A Gallatin Coalition for Insure Tennessee, in partnership with the Tennessee Justice Center (TJC), will sponsor a “Counting the Cost for Tennessee Communities” meeting on Monday, July 13, beginning at 6pm at First United Methodist Church, 149 W. Main Street in Gallatin. The coalition will provide background information about the health care coverage gap in Tennessee, and collect information from participants about the health care environment in the Gallatin community.

The meeting is the second stop in a statewide “Counting the Cost for Tennessee Communities” tour coordinated by TJC. The project comes after the state legislature failed to pass Governor Haslam’s Insure Tennessee plan that would provide health coverage to more than 280,000 citizens and critical funding to support the state’s hospitals. TJC aims to compile information provided by Tennesseans across the state and deliver a detailed report at the end of the summer.

TJC staff and local volunteers in each community are collaborating to conduct informational meetings with residents. The organization is particularly seeking information from those who do not have access to health insurance and are living in the health care “gap,” those employed by local hospitals at risk, and those who have health insurance but are in danger of losing care provided by local hospitals at risk.

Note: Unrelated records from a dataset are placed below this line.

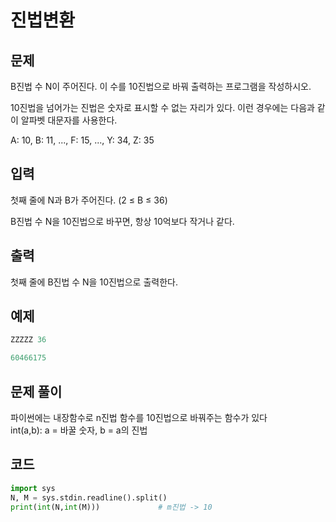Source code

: # 진법변환
## 문제
B진법 수 N이 주어진다. 이 수를 10진법으로 바꿔 출력하는 프로그램을 작성하시오.   
   
10진법을 넘어가는 진법은 숫자로 표시할 수 없는 자리가 있다. 이런 경우에는 다음과 같이 알파벳 대문자를 사용한다.   
   
A: 10, B: 11, ..., F: 15, ..., Y: 34, Z: 35   
## 입력
첫째 줄에 N과 B가 주어진다. (2 ≤ B ≤ 36)   
   
B진법 수 N을 10진법으로 바꾸면, 항상 10억보다 작거나 같다.   
## 출력
첫째 줄에 B진법 수 N을 10진법으로 출력한다.
## 예제
```python
ZZZZZ 36
```
```python
60466175
```
## 문제 풀이
파이썬에는 내장함수로 n진법 함수를 10진법으로 바꿔주는 함수가 있다   
int(a,b): a = 바꿀 숫자, b = a의 진법
## 코드
```python
import sys
N, M = sys.stdin.readline().split()
print(int(N,int(M)))             # m진법 -> 10
```
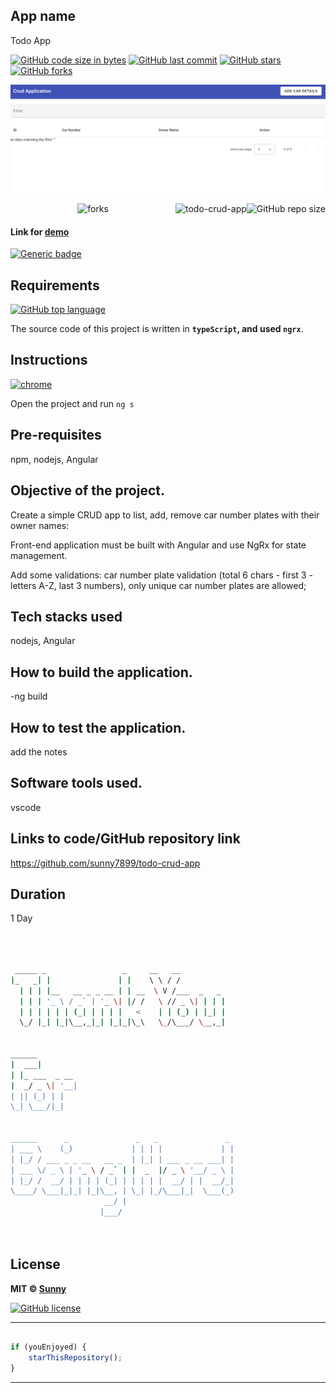 ## App name
Todo App

[![GitHub code size in bytes](https://img.shields.io/github/languages/code-size/sunny7899/todo-crud-app?logo=github&style=social)](https://github.com/sunny7899/) [![GitHub last commit](https://img.shields.io/github/last-commit/sunny7899/todo-crud-app?style=social&logo=git)](https://github.com/sunny7899/) [![GitHub stars](https://img.shields.io/github/stars/sunny7899/todo-crud-app?style=social)](https://github.com/sunny7899/todo-crud-app/stargazers) [![GitHub forks](https://img.shields.io/github/forks/sunny7899/todo-crud-app?style=social&logo=git)](https://github.com/sunny7899/todo-crud-app/network)

<p align="center">
<a href="#">
<img src="src/assets/Capture.PNG"  alt="app"/>
</a>
</p>

<img align="right" src="https://img.shields.io/github/repo-size/sunny7899/todo-crud-app?style=for-the-badge&logo=appveyor" alt="GitHub repo size"/>

<img align="right" alt="todo-crud-app" src="https://socialify.git.ci/sunny7899/todo-crud-app/image?font=Inter&forks=1&issues=1&logo=https%3A%2F%2Fencrypted-tbn0.gstatic.com%2Fimages%3Fq%3Dtbn%3AANd9GcT3XNTrF7bUh1kkqV4M7IacbSBLCqgmDAhyVV-Nf7X6nlWhB4eL4-7CfDPaxC0LmyEqX6o%26usqp%3DCAU&name=1&owner=1&pattern=Floating%20Cogs&pulls=1&stargazers=1&theme=Dark" />

<p align="center">
<img src="https://forthebadge.com/images/badges/built-with-love.svg" alt=" forks"/>
</p>

#### Link for [demo](https://todo-crud-app-orpin.vercel.app/) 
[![Generic badge](https://img.shields.io/badge/view-demo-orange)](#)


## Requirements

[![GitHub top language](https://img.shields.io/github/languages/top/sunny7899/todo-crud-app?logo=html&style=social)](https://github.com/sunny7899/)

The source code of this project is written in **`typeScript`, and used `ngrx`**. 

## Instructions

[![chrome](https://img.shields.io/badge/Open-project-lightgrey.svg?logo=google-chrome&style=popout&logoColor=red)](#)

Open the project and run `ng s` 

## Pre-requisites
npm, nodejs, Angular
## Objective of the project.
Create a simple CRUD app to list, add, remove car number plates with their owner names:

Front-end application must be built with Angular and use NgRx for state management.

Add some validations: car number plate validation (total 6 chars - first 3 - letters A-Z, last 3 numbers), only unique car number plates are allowed;

## Tech stacks used
nodejs, Angular
## How to build the application.
-ng build
## How to test the application.
add the notes
## Software tools used.
vscode
## Links to code/GitHub repository link
https://github.com/sunny7899/todo-crud-app
## Duration
1 Day

```bash



 _____ _                 _     __   __            
|_   _| |               | |    \ \ / /            
  | | | |__   __ _ _ __ | | __  \ V /___  _   _   
  | | | '_ \ / _` | '_ \| |/ /   \ // _ \| | | |  
  | | | | | | (_| | | | |   <    | | (_) | |_| |  
  \_/ |_| |_|\__,_|_| |_|_|\_\   \_/\___/ \__,_|  
                                                  
                                                  
______                                            
|  ___|                                           
| |_ ___  _ __                                    
|  _/ _ \| '__|                                   
| || (_) | |                                      
\_| \___/|_|                                      
                                                  
                                                  
______      _               _   _               _ 
| ___ \    (_)             | | | |             | |
| |_/ / ___ _ _ __   __ _  | |_| | ___ _ __ ___| |
| ___ \/ _ \ | '_ \ / _` | |  _  |/ _ \ '__/ _ \ |
| |_/ /  __/ | | | | (_| | | | | |  __/ | |  __/_|
\____/ \___|_|_| |_|\__, | \_| |_/\___|_|  \___(_)
                     __/ |                        
                    |___/                         

 


```

## License

**MIT &copy; [Sunny](https://github.com/sunny7899/todo-crud-app/blob/master/LICENSE)**

[![GitHub license](https://img.shields.io/github/license/sunny7899/todo-crud-app?style=social&logo=github)](https://github.com/sunny7899/todo-crud-app/blob/master/LICENSE) 

---------

```javascript

if (youEnjoyed) {
    starThisRepository();
}

```

-----------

In Sumner County alone, data shows that 7,555 adults are in the coverage gap. A new TJC analysis of hospital budget reports from the past five years shows that of all Sumner County citizens who were admitted to local hospitals in 2013, more than 12 percent were admitted to a hospital with funding challenges.

Other meetings to be conducted throughout the state this summer include:

* July 16, Shelbyville

* August 3, Knoxville

* August 6, Kingsport

* August 11, Morristown

* August 25, Memphis

Specific meeting locations and times are currently being confirmed.

“We’ve heard lawmakers who are either opposed to or have not taken a position on Insure Tennessee say time and again that they need more information about the plan’s impact,” said TJC Executive Director Michele Johnson. “Our goal is to meet Tennesseans in their communities and hear from them firsthand. We want to collect real stories about access to health care, vulnerable hospitals and the impact on local economies. Refusing a health care plan that won’t cost the state a thing is already costing communities dearly, and we expect the data will comprehensively document this fact.”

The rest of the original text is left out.